Pictures paired with source code:
=== Section Start ===
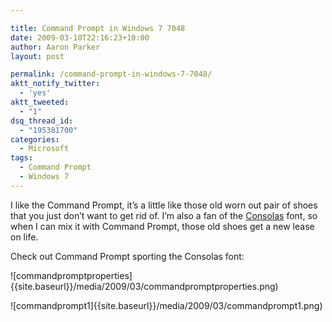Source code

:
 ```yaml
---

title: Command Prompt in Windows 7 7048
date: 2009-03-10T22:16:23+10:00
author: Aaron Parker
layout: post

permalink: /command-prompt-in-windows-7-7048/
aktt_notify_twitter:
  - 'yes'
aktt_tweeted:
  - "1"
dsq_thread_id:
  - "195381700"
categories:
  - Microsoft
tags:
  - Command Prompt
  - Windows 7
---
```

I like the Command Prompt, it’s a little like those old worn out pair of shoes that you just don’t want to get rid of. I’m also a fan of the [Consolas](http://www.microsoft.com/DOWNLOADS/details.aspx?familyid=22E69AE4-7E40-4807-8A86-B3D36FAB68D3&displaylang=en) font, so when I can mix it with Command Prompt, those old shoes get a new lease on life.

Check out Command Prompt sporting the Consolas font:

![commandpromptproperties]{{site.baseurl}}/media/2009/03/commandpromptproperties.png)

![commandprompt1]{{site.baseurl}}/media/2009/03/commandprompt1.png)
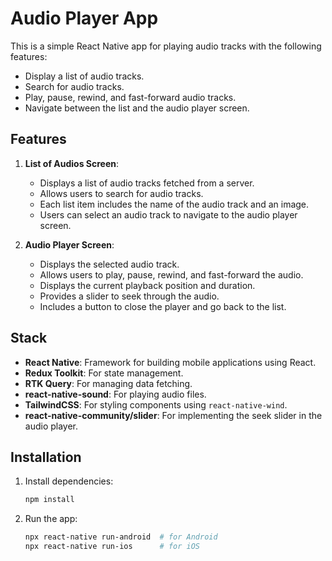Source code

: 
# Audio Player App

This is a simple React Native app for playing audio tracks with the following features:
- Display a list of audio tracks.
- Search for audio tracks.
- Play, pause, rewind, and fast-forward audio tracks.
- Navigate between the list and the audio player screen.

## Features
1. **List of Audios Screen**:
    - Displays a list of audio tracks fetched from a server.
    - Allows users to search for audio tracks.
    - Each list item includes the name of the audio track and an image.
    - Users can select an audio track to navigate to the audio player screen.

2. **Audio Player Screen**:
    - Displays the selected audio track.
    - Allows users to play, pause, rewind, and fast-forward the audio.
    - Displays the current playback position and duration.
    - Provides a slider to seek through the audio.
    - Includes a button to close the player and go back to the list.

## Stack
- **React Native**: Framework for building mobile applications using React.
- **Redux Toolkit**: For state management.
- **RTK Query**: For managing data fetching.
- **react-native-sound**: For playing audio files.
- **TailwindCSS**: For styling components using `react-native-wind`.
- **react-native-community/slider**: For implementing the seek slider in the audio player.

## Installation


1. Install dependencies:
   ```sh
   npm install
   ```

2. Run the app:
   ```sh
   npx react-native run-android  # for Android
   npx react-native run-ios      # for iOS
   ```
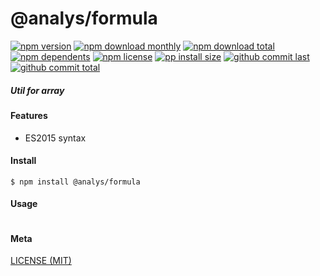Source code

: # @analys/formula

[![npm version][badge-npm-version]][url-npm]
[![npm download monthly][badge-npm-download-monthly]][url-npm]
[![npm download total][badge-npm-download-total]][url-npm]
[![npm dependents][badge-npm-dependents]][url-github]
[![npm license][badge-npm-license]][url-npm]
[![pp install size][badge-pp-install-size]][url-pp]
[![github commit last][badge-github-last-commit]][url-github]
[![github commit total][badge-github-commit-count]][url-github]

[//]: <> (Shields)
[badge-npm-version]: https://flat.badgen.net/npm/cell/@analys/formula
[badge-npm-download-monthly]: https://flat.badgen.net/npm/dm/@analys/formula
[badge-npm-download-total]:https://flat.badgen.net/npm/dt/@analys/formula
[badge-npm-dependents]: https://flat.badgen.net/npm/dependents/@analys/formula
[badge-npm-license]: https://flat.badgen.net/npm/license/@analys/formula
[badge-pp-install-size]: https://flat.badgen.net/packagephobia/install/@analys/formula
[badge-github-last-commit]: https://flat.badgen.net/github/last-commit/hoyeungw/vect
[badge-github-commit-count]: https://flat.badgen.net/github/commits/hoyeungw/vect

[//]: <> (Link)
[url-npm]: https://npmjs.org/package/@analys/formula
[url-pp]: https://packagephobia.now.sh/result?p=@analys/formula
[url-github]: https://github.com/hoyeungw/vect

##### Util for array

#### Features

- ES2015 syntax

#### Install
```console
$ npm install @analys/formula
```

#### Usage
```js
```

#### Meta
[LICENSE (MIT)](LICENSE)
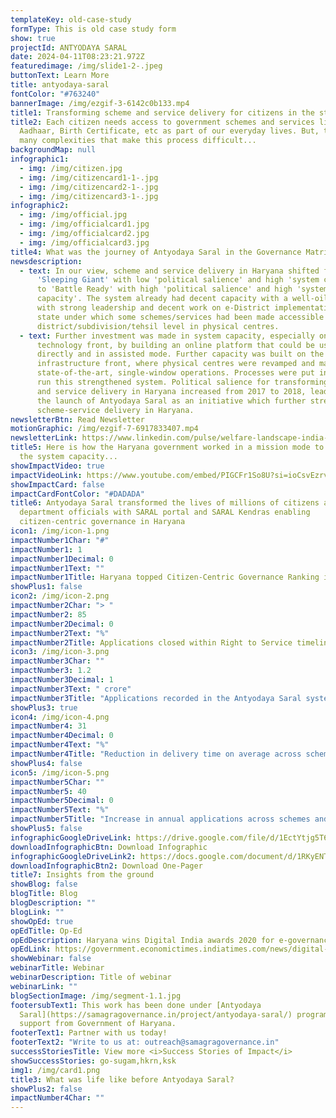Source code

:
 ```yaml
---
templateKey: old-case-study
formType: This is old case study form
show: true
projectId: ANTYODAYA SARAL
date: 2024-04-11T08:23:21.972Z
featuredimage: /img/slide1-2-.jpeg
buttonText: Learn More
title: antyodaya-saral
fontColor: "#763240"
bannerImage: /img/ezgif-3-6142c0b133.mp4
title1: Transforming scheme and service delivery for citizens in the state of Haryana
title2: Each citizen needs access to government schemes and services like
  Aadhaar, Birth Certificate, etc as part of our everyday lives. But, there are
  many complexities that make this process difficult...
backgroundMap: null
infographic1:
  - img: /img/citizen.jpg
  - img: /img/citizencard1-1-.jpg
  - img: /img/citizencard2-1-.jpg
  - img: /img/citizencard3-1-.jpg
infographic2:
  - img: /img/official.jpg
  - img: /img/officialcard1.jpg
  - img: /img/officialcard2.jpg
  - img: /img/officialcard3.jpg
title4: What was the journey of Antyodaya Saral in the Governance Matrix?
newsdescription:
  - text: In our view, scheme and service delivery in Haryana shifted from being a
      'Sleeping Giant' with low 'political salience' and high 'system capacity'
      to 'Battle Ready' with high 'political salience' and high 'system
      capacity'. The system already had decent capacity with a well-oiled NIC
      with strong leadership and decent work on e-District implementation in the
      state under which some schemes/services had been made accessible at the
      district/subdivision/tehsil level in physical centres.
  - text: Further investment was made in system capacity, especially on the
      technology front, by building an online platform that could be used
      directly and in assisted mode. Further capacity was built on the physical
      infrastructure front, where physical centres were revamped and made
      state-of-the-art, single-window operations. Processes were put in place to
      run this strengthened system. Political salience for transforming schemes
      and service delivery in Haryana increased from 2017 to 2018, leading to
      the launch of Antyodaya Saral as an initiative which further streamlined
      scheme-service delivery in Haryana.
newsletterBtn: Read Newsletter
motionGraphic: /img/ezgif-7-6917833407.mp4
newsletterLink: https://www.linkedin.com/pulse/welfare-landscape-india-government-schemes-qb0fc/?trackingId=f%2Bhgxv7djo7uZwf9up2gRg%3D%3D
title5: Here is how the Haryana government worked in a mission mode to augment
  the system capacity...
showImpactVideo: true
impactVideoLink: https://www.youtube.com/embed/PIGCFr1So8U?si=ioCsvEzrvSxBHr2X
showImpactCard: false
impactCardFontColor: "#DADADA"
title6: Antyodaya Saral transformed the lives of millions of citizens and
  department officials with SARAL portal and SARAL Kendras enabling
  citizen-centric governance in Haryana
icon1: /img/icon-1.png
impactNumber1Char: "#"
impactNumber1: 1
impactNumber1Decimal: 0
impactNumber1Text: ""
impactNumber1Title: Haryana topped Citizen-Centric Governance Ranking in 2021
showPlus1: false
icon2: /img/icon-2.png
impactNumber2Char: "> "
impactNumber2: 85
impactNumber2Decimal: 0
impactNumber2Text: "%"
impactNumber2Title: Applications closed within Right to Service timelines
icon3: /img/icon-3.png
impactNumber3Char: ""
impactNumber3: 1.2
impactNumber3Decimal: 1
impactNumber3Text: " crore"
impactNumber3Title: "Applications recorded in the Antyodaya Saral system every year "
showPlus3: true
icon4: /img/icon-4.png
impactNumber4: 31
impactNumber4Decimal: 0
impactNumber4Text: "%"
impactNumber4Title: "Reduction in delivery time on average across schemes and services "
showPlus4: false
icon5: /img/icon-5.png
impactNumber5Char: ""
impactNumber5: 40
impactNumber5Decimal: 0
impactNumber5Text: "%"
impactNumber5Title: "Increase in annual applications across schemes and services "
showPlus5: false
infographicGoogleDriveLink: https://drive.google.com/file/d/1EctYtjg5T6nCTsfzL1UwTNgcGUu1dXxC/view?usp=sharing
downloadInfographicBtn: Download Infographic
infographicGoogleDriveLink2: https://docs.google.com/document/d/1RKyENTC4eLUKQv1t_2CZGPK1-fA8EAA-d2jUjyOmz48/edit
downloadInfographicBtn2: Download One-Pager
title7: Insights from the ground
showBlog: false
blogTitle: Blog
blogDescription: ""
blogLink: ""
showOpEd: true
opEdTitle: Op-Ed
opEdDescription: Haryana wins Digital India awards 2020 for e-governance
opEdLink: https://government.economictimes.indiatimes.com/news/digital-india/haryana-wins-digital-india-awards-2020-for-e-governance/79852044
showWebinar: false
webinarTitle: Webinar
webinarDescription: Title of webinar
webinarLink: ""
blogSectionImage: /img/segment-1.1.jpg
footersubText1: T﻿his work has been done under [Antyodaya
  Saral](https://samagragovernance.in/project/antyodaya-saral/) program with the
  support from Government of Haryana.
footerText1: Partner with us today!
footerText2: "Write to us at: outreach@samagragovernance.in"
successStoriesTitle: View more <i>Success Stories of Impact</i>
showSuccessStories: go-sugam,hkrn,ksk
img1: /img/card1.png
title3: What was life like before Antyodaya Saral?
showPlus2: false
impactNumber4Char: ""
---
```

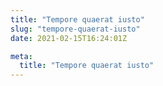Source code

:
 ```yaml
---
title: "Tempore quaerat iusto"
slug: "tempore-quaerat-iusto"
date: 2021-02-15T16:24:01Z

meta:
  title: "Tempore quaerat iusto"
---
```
=== Section End ===
Task requirements: Without the pictures, repeat the entries above line by line, from the first through the one that contains "- Play, pause, rewind, and", both ends included.

Solution to this exercise:
Source code

:
 ```yaml
---

title: Command Prompt in Windows 7 7048
date: 2009-03-10T22:16:23+10:00
author: Aaron Parker
layout: post

permalink: /command-prompt-in-windows-7-7048/
aktt_notify_twitter:
  - 'yes'
aktt_tweeted:
  - "1"
dsq_thread_id:
  - "195381700"
categories:
  - Microsoft
tags:
  - Command Prompt
  - Windows 7
---
```

I like the Command Prompt, it’s a little like those old worn out pair of shoes that you just don’t want to get rid of. I’m also a fan of the [Consolas](http://www.microsoft.com/DOWNLOADS/details.aspx?familyid=22E69AE4-7E40-4807-8A86-B3D36FAB68D3&displaylang=en) font, so when I can mix it with Command Prompt, those old shoes get a new lease on life.

Check out Command Prompt sporting the Consolas font:

![commandpromptproperties]{{site.baseurl}}/media/2009/03/commandpromptproperties.png)

![commandprompt1]{{site.baseurl}}/media/2009/03/commandprompt1.png)
Source code

: 
# Audio Player App

This is a simple React Native app for playing audio tracks with the following features:
- Display a list of audio tracks.
- Search for audio tracks.
- Play, pause, rewind, and fast-forward audio tracks.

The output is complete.